Scan the listing below. Report each line that includes "text".
┌──
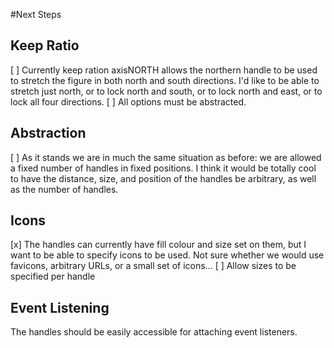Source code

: #Next Steps

## Keep Ratio

[ ] Currently keep ration axisNORTH allows the northern handle to be used to stretch
    the figure in both north and south directions. I'd like to be able to stretch
    just north, or to lock north and south, or to lock north and east, or to lock
    all four directions.
[ ] All options must be abstracted.

## Abstraction

[ ] As it stands we are in much the same situation as before: we are allowed a fixed
    number of handles in fixed positions. I think it would be totally cool to have the
    distance, size, and position of the handles be arbitrary, as well as the number of
    handles.

## Icons

[x] The handles can currently have fill colour and size set on them, but I want to be
    able to specify icons to be used. Not sure whether we would use favicons, arbitrary
    URLs, or a small set of icons...
[ ] Allow sizes to be specified per handle

## Event Listening

The handles should be easily accessible for attaching event listeners.
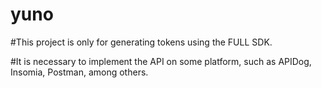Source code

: # yuno

#This project is only for generating tokens using the FULL SDK.

#It is necessary to implement the API on some platform, such as APIDog, Insomia, Postman, among others.
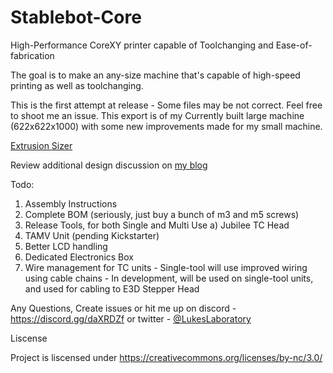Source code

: # Stablebot-Core
High-Performance CoreXY printer capable of Toolchanging and Ease-of-fabrication

The goal is to make an any-size machine that's capable of high-speed printing as well as toolchanging. 

This is the first attempt at release - Some files may be not correct. Feel free to shoot me an issue. This export is of my Currently built large machine (622x622x1000) with some new improvements made for my small machine. 

[Extrusion Sizer](https://docs.google.com/spreadsheets/d/e/2PACX-1vTLunrlETLCIH64-9QaH8qC3pTpKAKrUyyXtyPSrejF00iHR1POlAnIlyCopPyQnQImq5J9MzHw9yq7/pubhtml)

Review additional design discussion on [my blog](https://www.lukeslab.online/blog/tag/Stablebot)

Todo:
1) Assembly Instructions
2) Complete BOM (seriously, just buy a bunch of m3 and m5 screws)
3) Release Tools, for both Single and Multi Use
  a) Jubilee TC Head
4) TAMV Unit (pending Kickstarter)
5) Better LCD handling
6) Dedicated Electronics Box
7) Wire management for TC units - Single-tool will use improved wiring using cable chains - In development, will be used on single-tool units, and used for cabling to E3D Stepper Head

Any Questions, Create issues or hit me up on discord - https://discord.gg/daXRDZf or twitter - [@LukesLaboratory](https://twitter.com/LukesLaboratory)

Liscense

Project is liscensed under https://creativecommons.org/licenses/by-nc/3.0/

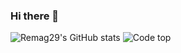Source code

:### Hi there 👋

![Remag29's GitHub stats](https://github-readme-stats.vercel.app/api?username=remag29&show_icons=true&theme=tokyonight)
![Code top](https://github-readme-stats.vercel.app/api/top-langs/?username=remag29&layout=compact&theme=gotham&hide_border=true&&count_private=true&include_all_commits=true&layout=compact&langs_count=4)


<!--
**Remag29/Remag29** is a ✨ _special_ ✨ repository because its `README.md` (this file) appears on your GitHub profile.

Here are some ideas to get you started:

- 🔭 I’m currently working on ...
- 🌱 I’m currently learning ...
- 👯 I’m looking to collaborate on ...
- 🤔 I’m looking for help with ...
- 💬 Ask me about ...
- 📫 How to reach me: ...
- 😄 Pronouns: ...
- ⚡ Fun fact: ...
-->
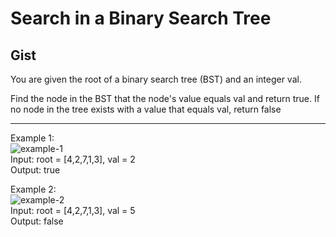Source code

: # Search in a Binary Search Tree

## Gist
You are given the root of a binary search tree (BST) and an integer val.

Find the node in the BST that the node's value equals val and return true. If no node in the tree exists with a value that equals val, return false

<hr/>

Example 1: <br/>
<img src="https://assets.leetcode.com/uploads/2021/01/12/tree1.jpg" alt="example-1"/>
<br/>
Input: root = [4,2,7,1,3], val = 2 <br/>
Output: true

Example 2:<br/>
<img src="https://assets.leetcode.com/uploads/2021/01/12/tree2.jpg" alt="example-2"/>
<br/>
Input: root = [4,2,7,1,3], val = 5 <br/>
Output: false
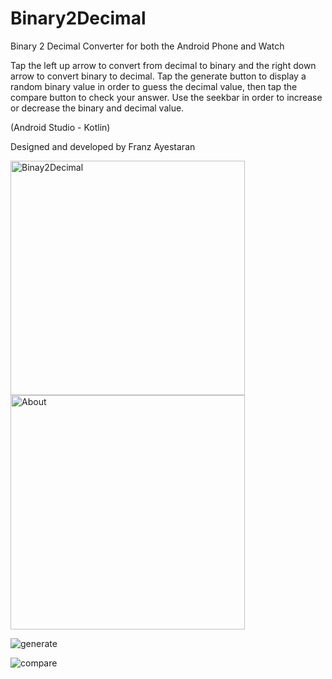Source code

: # Binary2Decimal
 Binary 2 Decimal Converter for both the Android Phone and Watch
 
Tap the left up arrow to convert from decimal to binary and the right down arrow to convert binary to decimal. Tap the generate button to display a random binary value in order to guess the decimal value, then tap the compare button to check your answer. Use the seekbar in order to increase or decrease the binary and decimal value.
 
 (Android Studio - Kotlin)

 Designed and developed by Franz Ayestaran
 
<img width="375" alt="Binay2Decimal" src="https://user-images.githubusercontent.com/1928315/228054981-ef0c7fdd-4bd1-4dc0-b8ba-1ee594c61bd6.png">

<img width="375" alt="About" src="https://user-images.githubusercontent.com/1928315/228060634-111df2d7-6d73-4da9-aeb3-5a6c6c366143.png">

![generate](https://github.com/Code-Munkeys/Binary2Decimal/assets/1928315/b48dc62a-ed9e-424d-9811-e500ff2f7ad6)

![compare](https://github.com/Code-Munkeys/Binary2Decimal/assets/1928315/ccbef3fe-06a1-4843-bb3e-e01493d7e683)
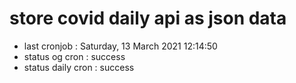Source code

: # store covid daily api as json data

- last cronjob : Saturday, 13 March 2021 12:14:50
- status og cron : success
- status daily cron : success
      
      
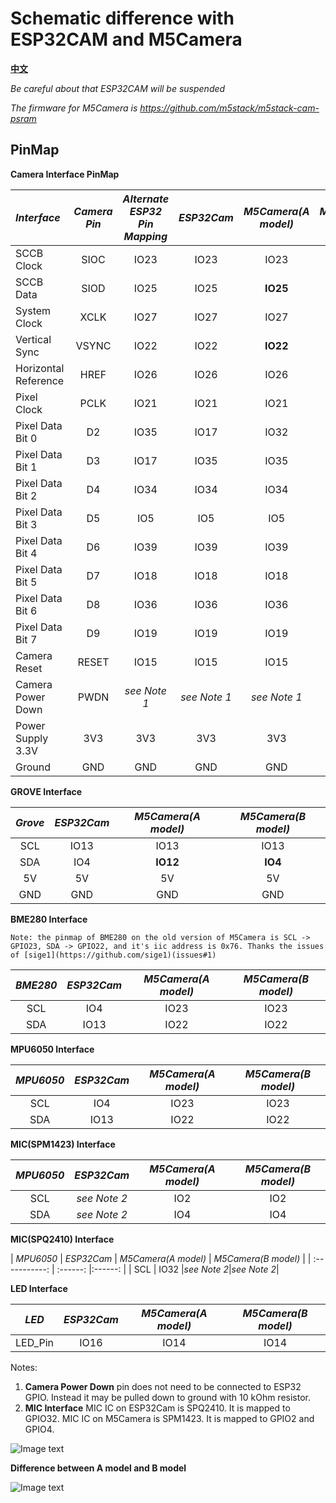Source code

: # Schematic difference with ESP32CAM and M5Camera

**[中文](https://github.com/m5stack/M5-Schematic/blob/master/Units/m5camera/hardware_diff_with_ESP32CAM_M5Camera_zh_CN.md)**

*Be careful about that ESP32CAM will be suspended*

*The firmware for M5Camera is https://github.com/m5stack/m5stack-cam-psram*

## PinMap

**Camera Interface PinMap**

| *Interface*             | *Camera Pin*| *Alternate ESP32 Pin Mapping* | *ESP32Cam*    | *M5Camera(A model)*  | *M5Camera(B model)*  |
| :-------------------  | :--------:| :-------------------------: | :--------:  | :------:  | :------:  |
| SCCB Clock            | SIOC      | IO23                        | IO23        |IO23       |IO23       |
| SCCB Data             | SIOD      | IO25                        | IO25        |**IO25**       |**IO22**       |
| System Clock          | XCLK      | IO27                        | IO27        |IO27       |IO27       |
| Vertical Sync         | VSYNC     | IO22                        | IO22        |**IO22**       |**IO25**       |
| Horizontal Reference  | HREF      | IO26                        | IO26        |IO26       |IO26       |
| Pixel Clock           | PCLK      | IO21                        | IO21        |IO21       |IO21       |
| Pixel Data Bit 0      | D2        | IO35                        | IO17        |IO32       |IO32       |
| Pixel Data Bit 1      | D3        | IO17                        | IO35        |IO35       |IO35       |
| Pixel Data Bit 2      | D4        | IO34                        | IO34        |IO34       |IO34       |
| Pixel Data Bit 3      | D5        | IO5                         | IO5         |IO5        |IO5        |
| Pixel Data Bit 4      | D6        | IO39                        | IO39        |IO39       |IO39       |
| Pixel Data Bit 5      | D7        | IO18                        | IO18        |IO18       |IO18       |
| Pixel Data Bit 6      | D8        | IO36                        | IO36        |IO36       |IO36       |
| Pixel Data Bit 7      | D9        | IO19                        | IO19        |IO19       |IO19       |
| Camera Reset          | RESET     | IO15                        | IO15        |IO15       |IO15       |
| Camera Power Down     | PWDN      | *see Note 1*                | *see Note 1* | *see Note 1* | *see Note 1* |
| Power Supply 3.3V     | 3V3       | 3V3                         | 3V3         | 3V3       | 3V3       |
| Ground                | GND       | GND                         | GND         | GND       | GND       |

**GROVE Interface**

| *Grove*         | *ESP32Cam*    | *M5Camera(A model)*  | *M5Camera(B model)*  |
| :-----------: | :--------:  | :------:  | :------:  |
| SCL           | IO13        | IO13      | IO13      |
| SDA           | IO4        | **IO12**      | **IO4**      |
| 5V            | 5V          | 5V        | 5V        |
| GND           | GND         | GND       | GND       |

**BME280 Interface**

`Note: the pinmap of BME280 on the old version of M5Camera is SCL -> GPIO23, SDA -> GPIO22, and it's iic address is 0x76. Thanks the issues of [sige1](https://github.com/sige1)(issues#1)`

| *BME280*         | *ESP32Cam*    | *M5Camera(A model)*  | *M5Camera(B model)*  |
| :-----------: | :--------:  | :------:  | :------:  |
| SCL           | IO4         | IO23      | IO23      |
| SDA           | IO13        | IO22      | IO22      |


**MPU6050 Interface**

| *MPU6050*         | *ESP32Cam*    | *M5Camera(A model)*  | *M5Camera(B model)*  |
| :-----------: | :--------:  | :------:  | :------:  |
| SCL           | IO4         | IO23      | IO23      |
| SDA           | IO13        | IO22      | IO22      |

**MIC(SPM1423) Interface**

| *MPU6050*     | *ESP32Cam*        | *M5Camera(A model)*  | *M5Camera(B model)*  |
| :-----------: | :------:  | :------:  | :------:  |
| SCL           | *see Note 2*      |IO2|IO2|
| SDA           | *see Note 2*      |IO4|IO4|

**MIC(SPQ2410) Interface**

| *MPU6050*            | *ESP32Cam*  | *M5Camera(A model)*  | *M5Camera(B model)*  |
| :-----------: | :------:  |:------:  |
| SCL           | IO32      |*see Note 2*|*see Note 2*|

**LED Interface**

| *LED*         | *ESP32Cam*    | *M5Camera(A model)*  | *M5Camera(B model)*  |
| :-----------: | :--------:  | :------:  | :------:  |
| LED_Pin           | IO16        | IO14      | IO14      |

Notes:

1. **Camera Power Down** pin does not need to be connected to ESP32 GPIO. Instead it may be pulled down to ground with 10 kOhm resistor.
2. **MIC Interface** MIC IC on ESP32Cam is SPQ2410. It is mapped to GPIO32. MIC IC on M5Camera is SPM1423. It is mapped to GPIO2 and GPIO4.

![Image text](https://github.com/m5stack/M5-Schematic/blob/master/Units/m5camera/m5camera_B.png)

**Difference between A model and B model**

![Image text](https://github.com/m5stack/M5-Schematic/blob/master/Units/m5camera/diff_A_B.png)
└──
Exercise result
![Image text](https://github.com/m5stack/M5-Schematic/blob/master/Units/m5camera/m5camera_B.png)
![Image text](https://github.com/m5stack/M5-Schematic/blob/master/Units/m5camera/diff_A_B.png)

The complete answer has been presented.